◆ Assignment
Would you please transcribe the entire listing exactly?

_ _ _ _

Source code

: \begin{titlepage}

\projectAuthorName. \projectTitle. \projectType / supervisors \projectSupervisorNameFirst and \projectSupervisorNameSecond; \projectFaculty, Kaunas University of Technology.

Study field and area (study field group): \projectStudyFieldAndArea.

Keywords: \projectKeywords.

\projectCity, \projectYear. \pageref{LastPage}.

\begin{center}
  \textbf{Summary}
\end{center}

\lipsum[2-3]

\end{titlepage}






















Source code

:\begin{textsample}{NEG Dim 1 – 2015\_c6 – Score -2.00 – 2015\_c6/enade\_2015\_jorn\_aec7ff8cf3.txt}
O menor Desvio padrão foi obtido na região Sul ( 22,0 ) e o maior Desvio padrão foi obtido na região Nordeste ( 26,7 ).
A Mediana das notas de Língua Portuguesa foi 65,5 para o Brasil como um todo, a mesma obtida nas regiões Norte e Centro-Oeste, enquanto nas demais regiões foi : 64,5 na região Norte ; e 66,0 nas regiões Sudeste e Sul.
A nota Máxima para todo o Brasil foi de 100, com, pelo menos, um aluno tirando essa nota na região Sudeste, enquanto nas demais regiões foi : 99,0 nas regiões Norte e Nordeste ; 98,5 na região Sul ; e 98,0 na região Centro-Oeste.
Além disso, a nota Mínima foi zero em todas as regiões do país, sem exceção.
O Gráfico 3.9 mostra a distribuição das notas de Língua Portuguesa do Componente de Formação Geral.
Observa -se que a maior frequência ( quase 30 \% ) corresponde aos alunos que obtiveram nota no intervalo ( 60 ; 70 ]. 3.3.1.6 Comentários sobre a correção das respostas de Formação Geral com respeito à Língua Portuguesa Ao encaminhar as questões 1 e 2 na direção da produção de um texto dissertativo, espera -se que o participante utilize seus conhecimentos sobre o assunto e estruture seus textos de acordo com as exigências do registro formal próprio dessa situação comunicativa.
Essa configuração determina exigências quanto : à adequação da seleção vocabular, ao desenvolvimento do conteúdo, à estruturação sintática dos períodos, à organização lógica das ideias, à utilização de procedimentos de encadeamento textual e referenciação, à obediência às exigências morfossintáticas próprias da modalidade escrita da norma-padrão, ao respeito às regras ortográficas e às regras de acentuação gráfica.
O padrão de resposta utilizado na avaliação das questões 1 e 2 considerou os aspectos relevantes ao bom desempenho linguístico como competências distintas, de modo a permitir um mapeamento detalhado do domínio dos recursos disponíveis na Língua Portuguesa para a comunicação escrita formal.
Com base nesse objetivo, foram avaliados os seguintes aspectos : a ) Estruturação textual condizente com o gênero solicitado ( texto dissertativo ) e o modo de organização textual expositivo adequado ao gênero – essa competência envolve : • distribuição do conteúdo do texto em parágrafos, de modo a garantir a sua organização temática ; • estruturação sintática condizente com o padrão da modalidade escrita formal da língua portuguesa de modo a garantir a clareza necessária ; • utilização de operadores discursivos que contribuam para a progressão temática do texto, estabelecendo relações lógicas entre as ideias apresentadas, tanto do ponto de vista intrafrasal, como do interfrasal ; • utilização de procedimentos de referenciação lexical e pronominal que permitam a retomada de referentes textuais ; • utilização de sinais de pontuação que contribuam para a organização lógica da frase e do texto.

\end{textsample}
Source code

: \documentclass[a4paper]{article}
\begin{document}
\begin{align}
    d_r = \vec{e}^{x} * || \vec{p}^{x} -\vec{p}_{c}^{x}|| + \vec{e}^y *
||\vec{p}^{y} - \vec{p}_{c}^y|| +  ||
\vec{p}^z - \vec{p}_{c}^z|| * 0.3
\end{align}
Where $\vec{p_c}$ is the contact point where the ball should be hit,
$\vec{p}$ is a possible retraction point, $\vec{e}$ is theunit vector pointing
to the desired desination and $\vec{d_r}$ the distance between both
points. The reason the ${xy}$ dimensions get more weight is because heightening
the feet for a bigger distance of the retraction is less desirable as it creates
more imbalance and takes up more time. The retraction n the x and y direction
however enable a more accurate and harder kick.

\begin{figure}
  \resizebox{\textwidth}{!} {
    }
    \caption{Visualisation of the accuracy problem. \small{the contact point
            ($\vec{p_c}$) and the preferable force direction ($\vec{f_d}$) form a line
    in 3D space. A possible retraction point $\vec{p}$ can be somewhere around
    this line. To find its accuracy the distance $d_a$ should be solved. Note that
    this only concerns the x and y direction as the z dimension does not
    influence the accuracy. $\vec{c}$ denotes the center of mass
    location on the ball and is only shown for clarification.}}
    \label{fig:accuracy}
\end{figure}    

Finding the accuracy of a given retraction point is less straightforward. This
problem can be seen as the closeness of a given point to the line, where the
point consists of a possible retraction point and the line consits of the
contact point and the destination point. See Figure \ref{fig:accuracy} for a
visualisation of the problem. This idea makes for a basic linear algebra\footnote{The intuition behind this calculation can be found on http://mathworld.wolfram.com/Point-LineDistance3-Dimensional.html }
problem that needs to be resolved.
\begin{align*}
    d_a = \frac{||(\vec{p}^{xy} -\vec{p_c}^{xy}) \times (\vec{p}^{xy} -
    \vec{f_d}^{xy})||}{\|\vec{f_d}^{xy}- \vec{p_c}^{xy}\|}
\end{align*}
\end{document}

_ _ _ _

◆ Output of the exercise
Source code

: \begin{titlepage}

\projectAuthorName. \projectTitle. \projectType / supervisors \projectSupervisorNameFirst and \projectSupervisorNameSecond; \projectFaculty, Kaunas University of Technology.

Study field and area (study field group): \projectStudyFieldAndArea.

Keywords: \projectKeywords.

\projectCity, \projectYear. \pageref{LastPage}.

\begin{center}
  \textbf{Summary}
\end{center}

\lipsum[2-3]

\end{titlepage}






















Source code

:\begin{textsample}{NEG Dim 1 – 2015\_c6 – Score -2.00 – 2015\_c6/enade\_2015\_jorn\_aec7ff8cf3.txt}
O menor Desvio padrão foi obtido na região Sul ( 22,0 ) e o maior Desvio padrão foi obtido na região Nordeste ( 26,7 ).
A Mediana das notas de Língua Portuguesa foi 65,5 para o Brasil como um todo, a mesma obtida nas regiões Norte e Centro-Oeste, enquanto nas demais regiões foi : 64,5 na região Norte ; e 66,0 nas regiões Sudeste e Sul.
A nota Máxima para todo o Brasil foi de 100, com, pelo menos, um aluno tirando essa nota na região Sudeste, enquanto nas demais regiões foi : 99,0 nas regiões Norte e Nordeste ; 98,5 na região Sul ; e 98,0 na região Centro-Oeste.
Além disso, a nota Mínima foi zero em todas as regiões do país, sem exceção.
O Gráfico 3.9 mostra a distribuição das notas de Língua Portuguesa do Componente de Formação Geral.
Observa -se que a maior frequência ( quase 30 \% ) corresponde aos alunos que obtiveram nota no intervalo ( 60 ; 70 ]. 3.3.1.6 Comentários sobre a correção das respostas de Formação Geral com respeito à Língua Portuguesa Ao encaminhar as questões 1 e 2 na direção da produção de um texto dissertativo, espera -se que o participante utilize seus conhecimentos sobre o assunto e estruture seus textos de acordo com as exigências do registro formal próprio dessa situação comunicativa.
Essa configuração determina exigências quanto : à adequação da seleção vocabular, ao desenvolvimento do conteúdo, à estruturação sintática dos períodos, à organização lógica das ideias, à utilização de procedimentos de encadeamento textual e referenciação, à obediência às exigências morfossintáticas próprias da modalidade escrita da norma-padrão, ao respeito às regras ortográficas e às regras de acentuação gráfica.
O padrão de resposta utilizado na avaliação das questões 1 e 2 considerou os aspectos relevantes ao bom desempenho linguístico como competências distintas, de modo a permitir um mapeamento detalhado do domínio dos recursos disponíveis na Língua Portuguesa para a comunicação escrita formal.
Com base nesse objetivo, foram avaliados os seguintes aspectos : a ) Estruturação textual condizente com o gênero solicitado ( texto dissertativo ) e o modo de organização textual expositivo adequado ao gênero – essa competência envolve : • distribuição do conteúdo do texto em parágrafos, de modo a garantir a sua organização temática ; • estruturação sintática condizente com o padrão da modalidade escrita formal da língua portuguesa de modo a garantir a clareza necessária ; • utilização de operadores discursivos que contribuam para a progressão temática do texto, estabelecendo relações lógicas entre as ideias apresentadas, tanto do ponto de vista intrafrasal, como do interfrasal ; • utilização de procedimentos de referenciação lexical e pronominal que permitam a retomada de referentes textuais ; • utilização de sinais de pontuação que contribuam para a organização lógica da frase e do texto.

\end{textsample}
Source code

: \documentclass[a4paper]{article}
\begin{document}
\begin{align}
    d_r = \vec{e}^{x} * || \vec{p}^{x} -\vec{p}_{c}^{x}|| + \vec{e}^y *
||\vec{p}^{y} - \vec{p}_{c}^y|| +  ||
\vec{p}^z - \vec{p}_{c}^z|| * 0.3
\end{align}
Where $\vec{p_c}$ is the contact point where the ball should be hit,
$\vec{p}$ is a possible retraction point, $\vec{e}$ is theunit vector pointing
to the desired desination and $\vec{d_r}$ the distance between both
points. The reason the ${xy}$ dimensions get more weight is because heightening
the feet for a bigger distance of the retraction is less desirable as it creates
more imbalance and takes up more time. The retraction n the x and y direction
however enable a more accurate and harder kick.

\begin{figure}
  \resizebox{\textwidth}{!} {
    }
    \caption{Visualisation of the accuracy problem. \small{the contact point
            ($\vec{p_c}$) and the preferable force direction ($\vec{f_d}$) form a line
    in 3D space. A possible retraction point $\vec{p}$ can be somewhere around
    this line. To find its accuracy the distance $d_a$ should be solved. Note that
    this only concerns the x and y direction as the z dimension does not
    influence the accuracy. $\vec{c}$ denotes the center of mass
    location on the ball and is only shown for clarification.}}
    \label{fig:accuracy}
\end{figure}    

Finding the accuracy of a given retraction point is less straightforward. This
problem can be seen as the closeness of a given point to the line, where the
point consists of a possible retraction point and the line consits of the
contact point and the destination point. See Figure \ref{fig:accuracy} for a
visualisation of the problem. This idea makes for a basic linear algebra\footnote{The intuition behind this calculation can be found on http://mathworld.wolfram.com/Point-LineDistance3-Dimensional.html }
problem that needs to be resolved.
\begin{align*}
    d_a = \frac{||(\vec{p}^{xy} -\vec{p_c}^{xy}) \times (\vec{p}^{xy} -
    \vec{f_d}^{xy})||}{\|\vec{f_d}^{xy}- \vec{p_c}^{xy}\|}
\end{align*}
\end{document}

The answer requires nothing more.